▶ [THE PROBLEM]: Go to the line below containing "Currently it uses" and print exactly from there through the line containing "- [] Allow one-time configuration of headers", both included. Print nothing else.

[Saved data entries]
________
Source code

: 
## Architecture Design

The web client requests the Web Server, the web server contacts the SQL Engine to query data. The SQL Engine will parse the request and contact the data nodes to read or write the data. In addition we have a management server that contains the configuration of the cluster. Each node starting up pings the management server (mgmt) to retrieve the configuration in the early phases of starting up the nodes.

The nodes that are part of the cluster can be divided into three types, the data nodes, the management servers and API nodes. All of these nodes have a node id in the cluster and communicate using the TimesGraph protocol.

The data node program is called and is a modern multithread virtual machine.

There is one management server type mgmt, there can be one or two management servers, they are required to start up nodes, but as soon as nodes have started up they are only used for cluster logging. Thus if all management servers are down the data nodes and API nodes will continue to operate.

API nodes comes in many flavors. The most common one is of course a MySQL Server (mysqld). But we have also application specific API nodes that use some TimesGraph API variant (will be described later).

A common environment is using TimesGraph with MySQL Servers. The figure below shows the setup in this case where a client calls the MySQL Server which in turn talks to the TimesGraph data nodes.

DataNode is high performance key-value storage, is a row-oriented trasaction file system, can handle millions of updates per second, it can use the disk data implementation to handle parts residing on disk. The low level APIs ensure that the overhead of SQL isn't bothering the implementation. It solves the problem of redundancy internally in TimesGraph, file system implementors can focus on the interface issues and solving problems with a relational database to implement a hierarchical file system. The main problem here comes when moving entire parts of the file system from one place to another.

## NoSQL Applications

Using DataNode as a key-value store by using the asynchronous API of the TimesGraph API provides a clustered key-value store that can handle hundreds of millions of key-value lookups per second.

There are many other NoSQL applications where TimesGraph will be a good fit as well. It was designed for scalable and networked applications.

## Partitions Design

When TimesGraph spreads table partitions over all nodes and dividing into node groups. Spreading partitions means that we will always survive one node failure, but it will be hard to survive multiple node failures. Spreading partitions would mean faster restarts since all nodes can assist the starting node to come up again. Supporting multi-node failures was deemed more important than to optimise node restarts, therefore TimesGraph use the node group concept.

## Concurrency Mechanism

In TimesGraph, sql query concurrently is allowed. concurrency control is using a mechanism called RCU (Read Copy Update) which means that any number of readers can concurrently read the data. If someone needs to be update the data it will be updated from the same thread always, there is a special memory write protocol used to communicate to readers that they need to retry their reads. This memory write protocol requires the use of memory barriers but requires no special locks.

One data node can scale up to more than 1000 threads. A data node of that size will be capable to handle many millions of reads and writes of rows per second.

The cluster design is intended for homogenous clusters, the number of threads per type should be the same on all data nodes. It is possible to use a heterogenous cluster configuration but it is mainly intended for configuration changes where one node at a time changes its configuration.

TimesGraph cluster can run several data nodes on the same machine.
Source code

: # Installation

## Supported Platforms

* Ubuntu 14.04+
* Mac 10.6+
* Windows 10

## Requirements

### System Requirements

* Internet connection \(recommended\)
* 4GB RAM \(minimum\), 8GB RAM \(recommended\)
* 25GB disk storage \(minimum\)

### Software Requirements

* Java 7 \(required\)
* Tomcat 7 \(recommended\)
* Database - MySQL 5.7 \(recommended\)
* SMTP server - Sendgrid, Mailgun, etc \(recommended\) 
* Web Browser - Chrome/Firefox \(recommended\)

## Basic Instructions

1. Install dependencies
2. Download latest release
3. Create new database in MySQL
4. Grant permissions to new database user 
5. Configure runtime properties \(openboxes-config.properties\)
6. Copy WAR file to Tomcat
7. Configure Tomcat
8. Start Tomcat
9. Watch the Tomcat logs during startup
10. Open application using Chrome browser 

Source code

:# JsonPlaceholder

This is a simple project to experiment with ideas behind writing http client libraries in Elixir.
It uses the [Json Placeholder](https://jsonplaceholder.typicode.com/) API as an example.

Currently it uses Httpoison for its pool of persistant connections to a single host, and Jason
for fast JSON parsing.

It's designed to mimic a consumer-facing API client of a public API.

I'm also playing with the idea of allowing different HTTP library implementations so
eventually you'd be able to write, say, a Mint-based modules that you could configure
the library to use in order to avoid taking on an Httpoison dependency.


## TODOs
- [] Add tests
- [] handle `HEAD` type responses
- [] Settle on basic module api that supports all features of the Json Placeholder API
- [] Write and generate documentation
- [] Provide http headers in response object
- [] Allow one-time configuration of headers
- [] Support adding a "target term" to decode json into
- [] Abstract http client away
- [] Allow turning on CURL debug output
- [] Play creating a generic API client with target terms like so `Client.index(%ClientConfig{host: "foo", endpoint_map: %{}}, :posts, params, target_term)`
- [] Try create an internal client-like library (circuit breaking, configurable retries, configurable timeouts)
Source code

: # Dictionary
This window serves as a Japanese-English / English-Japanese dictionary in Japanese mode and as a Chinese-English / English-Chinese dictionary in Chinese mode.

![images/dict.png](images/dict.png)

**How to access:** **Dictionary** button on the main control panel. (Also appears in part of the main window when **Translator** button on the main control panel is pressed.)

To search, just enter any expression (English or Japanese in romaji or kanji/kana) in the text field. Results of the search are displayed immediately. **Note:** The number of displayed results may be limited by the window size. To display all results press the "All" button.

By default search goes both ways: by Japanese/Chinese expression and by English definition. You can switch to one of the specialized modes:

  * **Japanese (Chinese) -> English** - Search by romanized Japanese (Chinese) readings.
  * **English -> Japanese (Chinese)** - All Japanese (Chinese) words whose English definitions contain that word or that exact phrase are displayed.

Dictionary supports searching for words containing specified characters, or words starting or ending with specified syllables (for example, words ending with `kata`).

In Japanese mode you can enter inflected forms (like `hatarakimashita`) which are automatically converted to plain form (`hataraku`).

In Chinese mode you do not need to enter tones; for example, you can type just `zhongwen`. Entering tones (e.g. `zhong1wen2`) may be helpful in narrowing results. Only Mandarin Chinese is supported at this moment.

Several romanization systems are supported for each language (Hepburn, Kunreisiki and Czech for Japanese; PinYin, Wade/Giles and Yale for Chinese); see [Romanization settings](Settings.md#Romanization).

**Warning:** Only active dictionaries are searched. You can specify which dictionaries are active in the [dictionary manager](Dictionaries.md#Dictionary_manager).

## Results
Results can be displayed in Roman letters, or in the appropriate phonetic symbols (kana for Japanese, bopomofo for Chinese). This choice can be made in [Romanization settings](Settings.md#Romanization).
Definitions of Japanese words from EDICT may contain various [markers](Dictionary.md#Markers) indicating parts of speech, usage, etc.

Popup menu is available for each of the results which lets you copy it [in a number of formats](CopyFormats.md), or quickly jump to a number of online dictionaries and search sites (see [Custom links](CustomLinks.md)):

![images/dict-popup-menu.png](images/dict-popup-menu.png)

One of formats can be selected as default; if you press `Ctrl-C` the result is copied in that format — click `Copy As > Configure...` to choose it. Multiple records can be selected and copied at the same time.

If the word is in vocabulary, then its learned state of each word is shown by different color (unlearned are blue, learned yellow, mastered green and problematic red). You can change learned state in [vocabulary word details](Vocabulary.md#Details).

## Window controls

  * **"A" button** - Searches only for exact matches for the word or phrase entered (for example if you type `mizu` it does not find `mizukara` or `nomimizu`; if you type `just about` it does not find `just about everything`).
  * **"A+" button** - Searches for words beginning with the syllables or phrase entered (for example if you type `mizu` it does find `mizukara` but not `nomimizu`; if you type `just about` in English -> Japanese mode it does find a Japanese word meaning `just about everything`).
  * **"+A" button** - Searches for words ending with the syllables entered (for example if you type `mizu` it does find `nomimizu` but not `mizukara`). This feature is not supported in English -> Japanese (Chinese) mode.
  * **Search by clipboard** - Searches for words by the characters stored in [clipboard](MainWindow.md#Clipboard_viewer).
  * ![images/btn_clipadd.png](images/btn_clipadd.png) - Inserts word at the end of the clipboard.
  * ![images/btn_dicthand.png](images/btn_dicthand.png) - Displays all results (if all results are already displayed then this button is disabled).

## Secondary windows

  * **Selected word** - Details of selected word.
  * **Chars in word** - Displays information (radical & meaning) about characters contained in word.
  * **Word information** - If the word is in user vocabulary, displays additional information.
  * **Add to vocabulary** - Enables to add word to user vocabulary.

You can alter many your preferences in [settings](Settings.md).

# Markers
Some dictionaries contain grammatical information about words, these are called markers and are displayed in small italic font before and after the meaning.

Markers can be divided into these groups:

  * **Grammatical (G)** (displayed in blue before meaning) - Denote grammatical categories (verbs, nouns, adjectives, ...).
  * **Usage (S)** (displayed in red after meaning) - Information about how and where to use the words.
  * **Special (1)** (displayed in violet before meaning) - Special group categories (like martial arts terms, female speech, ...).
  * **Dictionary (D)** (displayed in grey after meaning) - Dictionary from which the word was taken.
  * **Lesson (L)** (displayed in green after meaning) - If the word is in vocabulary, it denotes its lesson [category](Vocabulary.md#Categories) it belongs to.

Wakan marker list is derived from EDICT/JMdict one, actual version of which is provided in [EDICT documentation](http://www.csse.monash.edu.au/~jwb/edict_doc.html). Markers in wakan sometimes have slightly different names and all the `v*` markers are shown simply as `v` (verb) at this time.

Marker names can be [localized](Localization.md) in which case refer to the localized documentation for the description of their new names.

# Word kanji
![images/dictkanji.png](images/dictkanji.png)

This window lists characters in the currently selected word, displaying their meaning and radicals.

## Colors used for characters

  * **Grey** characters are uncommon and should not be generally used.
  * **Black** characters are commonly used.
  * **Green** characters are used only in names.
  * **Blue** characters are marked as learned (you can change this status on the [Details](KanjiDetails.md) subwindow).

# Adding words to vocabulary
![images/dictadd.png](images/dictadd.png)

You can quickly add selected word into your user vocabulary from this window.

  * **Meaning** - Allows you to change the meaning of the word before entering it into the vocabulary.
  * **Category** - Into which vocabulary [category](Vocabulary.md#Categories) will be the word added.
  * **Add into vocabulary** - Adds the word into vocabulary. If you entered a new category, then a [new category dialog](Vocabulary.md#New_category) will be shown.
________
▶ [WRITTEN SOLUTION]:
Currently it uses Httpoison for its pool of persistant connections to a single host, and Jason
for fast JSON parsing.

It's designed to mimic a consumer-facing API client of a public API.

I'm also playing with the idea of allowing different HTTP library implementations so
eventually you'd be able to write, say, a Mint-based modules that you could configure
the library to use in order to avoid taking on an Httpoison dependency.


## TODOs
- [] Add tests
- [] handle `HEAD` type responses
- [] Settle on basic module api that supports all features of the Json Placeholder API
- [] Write and generate documentation
- [] Provide http headers in response object
- [] Allow one-time configuration of headers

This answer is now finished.